The Socorro Electric Coop has been accumulating a $1,000 fine per day since April 2020 after refusing to restructure their rates as directed by the New Mexico Public Regulation Commission.
The saga began when the Coop attempted to raise their rates in 2018 by 5.06 percent. However, Coop members objected. That included objections from the city of Socorro itself and New Mexico Tech.
Because of the member objections, NMPRC reviewed the rate increase proposal and rejected it, recommending no revenue increase for the Coop. Along with rejecting the proposal the Commission also required the Coop to restructure their rates. The restructuring would not have increased the Coop’s revenue.
It would have decreased the amount paid by large commercial services, like New Mexico Tech, increased residential services 2 percent and proposed a 3 percent increase in base revenue collected from irrigation service. The additional revenue from residential and irrigation service would have been used to reduce revenues collected from large commercial and load management service classes. The reasoning behind the changes was that residential rates are subsidized by commercial rates in the existing rate structure.
Among other changes, the redesign also rejected a proposed $5 monthly minimum use charge.
The NMPRC also directed the Coop to investigate an economic development rate.
The Coop has not followed the order from NMPRC. Coop spokesperson Jimmy Capps said the reason they declined was that it is highly unusual for the NMPRC to restructure rates. Coop General Manager Joseph Herrera said that the Coop always tries to subsidize the rates of residential customers, who cannot easily increase their income, with rates from large commercial customers, who can potentially increase their income.
The NMPRC instituted a fine because the Coop did not follow the order—a fine of $1,000 per day which the Coop has not paid and does not intend to pay. In an effort to prevent the fine from impacting Coop members, it was levied on the Coop Board of Trustees specifically. The Trustees are elected Coop members. Capps said it is unrealistic for them to pay such a significant fine.
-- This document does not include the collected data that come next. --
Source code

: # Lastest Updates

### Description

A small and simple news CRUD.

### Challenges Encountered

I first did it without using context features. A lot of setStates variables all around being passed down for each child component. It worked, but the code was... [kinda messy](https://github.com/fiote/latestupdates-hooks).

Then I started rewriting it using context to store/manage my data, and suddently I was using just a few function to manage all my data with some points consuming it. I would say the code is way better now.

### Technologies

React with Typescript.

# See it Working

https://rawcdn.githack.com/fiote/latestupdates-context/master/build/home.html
In January, the New Mexico Supreme Court temporarily stayed SEC’s appeal and remanded jurisdiction to NMPRC to consider modifying or withdrawing the compliance order–the fine.
SEC’s Response to the Commission’s Initial Order on Remand, states that SEC opposed the order because it exceeded the Commission’s authority. According to the staff’s reply, the NMPRC Utility Division staff believes that the Coop should be charging the restructured rates, since no stay in the order has been granted. The City of Socorro and New Mexico Tech both agree. The same staff reply says the fine should not be withdrawn unless the Coop follows the order.
Capps said the Coop will follow any Supreme Court decision on the rate restructure.
Herrera said part of the reason the Coop is having financial issues, including trouble replacing equipment like old trucks and leaving staff positions vacant, is because they were not allowed to increase rates in 2018. The last time they increased rates was 2011.
Socorro Mayor Ravi Bhasker sent a public letter to the Trustees offering to acquire the Coop, and points to the financial challenges as one reason the Coop should consider selling.
Coop Board President Paul Bustamante said he believes the board members are against the offer, but ultimately it would be up to the Coop members to decide on an offer. If the city gives a specific offer, it would be put to a vote and the Coop members would decide whether or not to accept it. Two thirds of the members would have to accept the offer for it to go through.
Herrera said he is concerned about whether the city would pay out the Coop members investment in the Coop. He does not believe the city’s offer takes that into consideration.